Look through the data below and say how many of its lines contain "header", adding nothing else.

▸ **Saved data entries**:
"""

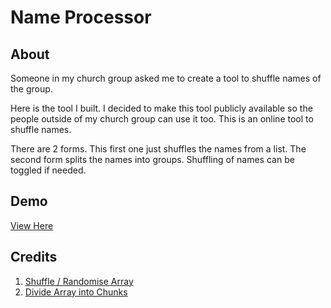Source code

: # Name Processor

## About

Someone in my church group asked me to create a tool to shuffle names of the group.

Here is the tool I built. I decided to make this tool publicly available so the people outside of my church group can use it too. This is an online tool to shuffle names.

There are 2 forms. This first one just shuffles the names from a list. The second form splits the names into groups. Shuffling of names can be toggled if needed.

## Demo

[View Here](https://davinaleong.github.io/proj-randomise-names/)

## Credits

1. [Shuffle / Randomise Array](https://stackoverflow.com/questions/2450954/how-to-randomize-shuffle-a-javascript-array)
2. [Divide Array into Chunks](https://stackoverflow.com/questions/8495687/split-array-into-chunks)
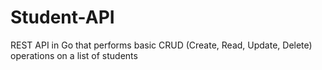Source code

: # Student-API
REST API in Go that performs basic CRUD (Create, Read, Update, Delete) operations on a list of students
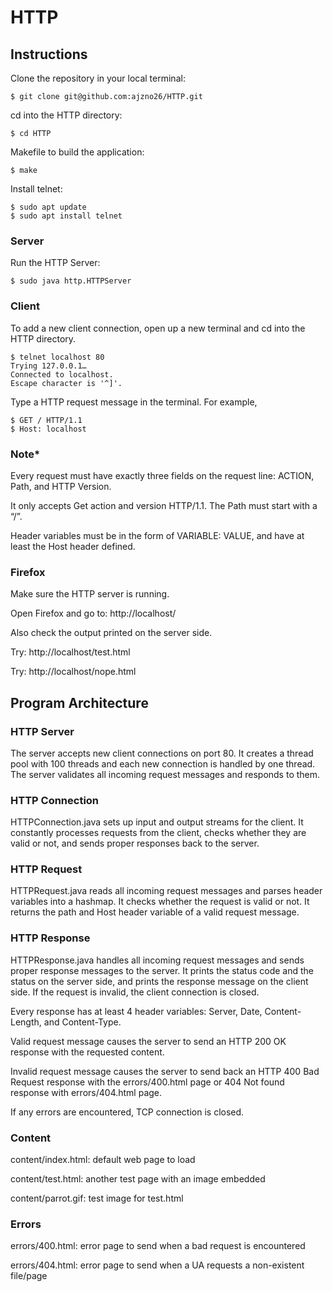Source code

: # HTTP

## Instructions
Clone the repository in your local terminal: 

    $ git clone git@github.com:ajzno26/HTTP.git

cd into the HTTP directory:

    $ cd HTTP

Makefile to build the application:

    $ make

Install telnet: 

    $ sudo apt update
    $ sudo apt install telnet 

### Server 
Run the HTTP Server: 

    $ sudo java http.HTTPServer

### Client
To add a new client connection, open up a new terminal and cd into the HTTP directory. 
    
    $ telnet localhost 80 
    Trying 127.0.0.1…
    Connected to localhost.
    Escape character is '^]'.

Type a HTTP request message in the terminal. For example, 

    $ GET / HTTP/1.1
    $ Host: localhost 

### Note* 
Every request must have exactly three fields on the request line: ACTION, Path, and HTTP Version. 

It only accepts Get action and version HTTP/1.1. The Path must start with a “/”. 

Header variables must be in the form of VARIABLE: VALUE, and have at least the Host header defined. 

### Firefox 

Make sure the HTTP server is running. 

Open Firefox and go to: http://localhost/

Also check the output printed on the server side. 

Try: http://localhost/test.html

Try: http://localhost/nope.html 


## Program Architecture
### HTTP Server
The server accepts new client connections on port 80. It creates a thread pool with 100 threads and each new connection is handled by one thread. The server validates all incoming request messages and responds to them. 

### HTTP Connection
HTTPConnection.java sets up input and output streams for the client. It constantly processes requests from the client, checks whether they are valid or not, and sends proper responses back to the server. 

### HTTP Request 
HTTPRequest.java reads all incoming request messages and parses header variables into a hashmap. It checks whether the request is valid or not. It returns the path and Host header variable of a valid request message.  

### HTTP Response 
HTTPResponse.java handles all incoming request messages and sends proper response messages to the server. It prints the status code and the status on the server side, and prints the response message on the client side. If the request is invalid, the client connection is closed. 

Every response has at least 4 header variables: Server, Date, Content-Length, and Content-Type. 

Valid request message causes the server to send an HTTP 200 OK response with the requested content. 

Invalid request message causes the server to send back an HTTP 400 Bad Request response with the errors/400.html page or 404 Not found response with errors/404.html page. 

If any errors are encountered, TCP connection is closed. 

### Content
content/index.html: default web page to load

content/test.html: another test page with an image embedded 

content/parrot.gif: test image for test.html 

### Errors
errors/400.html: error page to send when a bad request is encountered

errors/404.html: error page to send when a UA requests a non-existent file/page
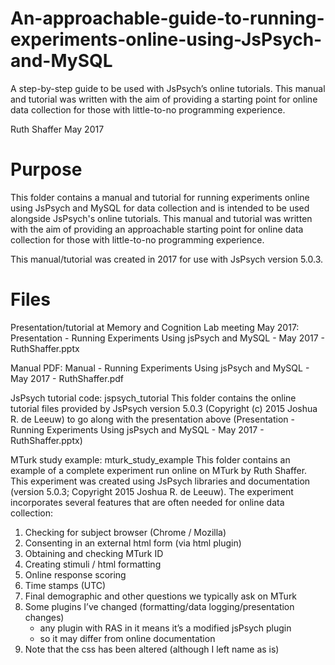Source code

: # An-approachable-guide-to-running-experiments-online-using-JsPsych-and-MySQL
A step-by-step guide to be used with JsPsych’s online tutorials. This manual and tutorial was written with the aim of providing a starting point for online data collection for those with little-to-no programming experience.

Ruth Shaffer
May 2017

# Purpose

This folder contains a manual and tutorial for running experiments online using JsPsych and MySQL for data collection and is intended to be used alongside JsPsych's online tutorials. This manual and tutorial was written with the aim of providing an approachable starting point for online data collection for those with little-to-no programming experience.

This manual/tutorial was created in 2017 for use with JsPsych version 5.0.3. 


# Files

Presentation/tutorial at Memory and Cognition Lab meeting May 2017:
Presentation - Running Experiments Using jsPsych and MySQL - May 2017 - RuthShaffer.pptx

Manual PDF:
Manual - Running Experiments Using jsPsych and MySQL - May 2017 - RuthShaffer.pdf

JsPsych tutorial code: jspsych_tutorial
This folder contains the online tutorial files provided by JsPsych version 5.0.3 (Copyright (c) 2015 Joshua R. de Leeuw) to go along with the presentation above (Presentation - Running Experiments Using jsPsych and MySQL - May 2017 - RuthShaffer.pptx)

MTurk study example: mturk_study_example
This folder contains an example of a complete experiment run online on MTurk by Ruth Shaffer. This experiment was created using JsPsych libraries and documentation (version 5.0.3; Copyright 2015 Joshua R. de Leeuw). The experiment incorporates several features that are often needed for online data collection:

1. Checking for subject browser (Chrome / Mozilla)
2. Consenting in an external html form (via html plugin)
3. Obtaining and checking MTurk ID
4. Creating stimuli / html formatting
5. Online response scoring
6. Time stamps (UTC)
7. Final demographic and other questions we typically ask on MTurk
8. Some plugins I’ve changed (formatting/data logging/presentation changes)
	- any plugin with RAS in it means it’s a modified jsPsych plugin
	- so it may differ from online documentation
9. Note that the css has been altered (although I left name as is)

"""

▸ **Output of the exercise**:
3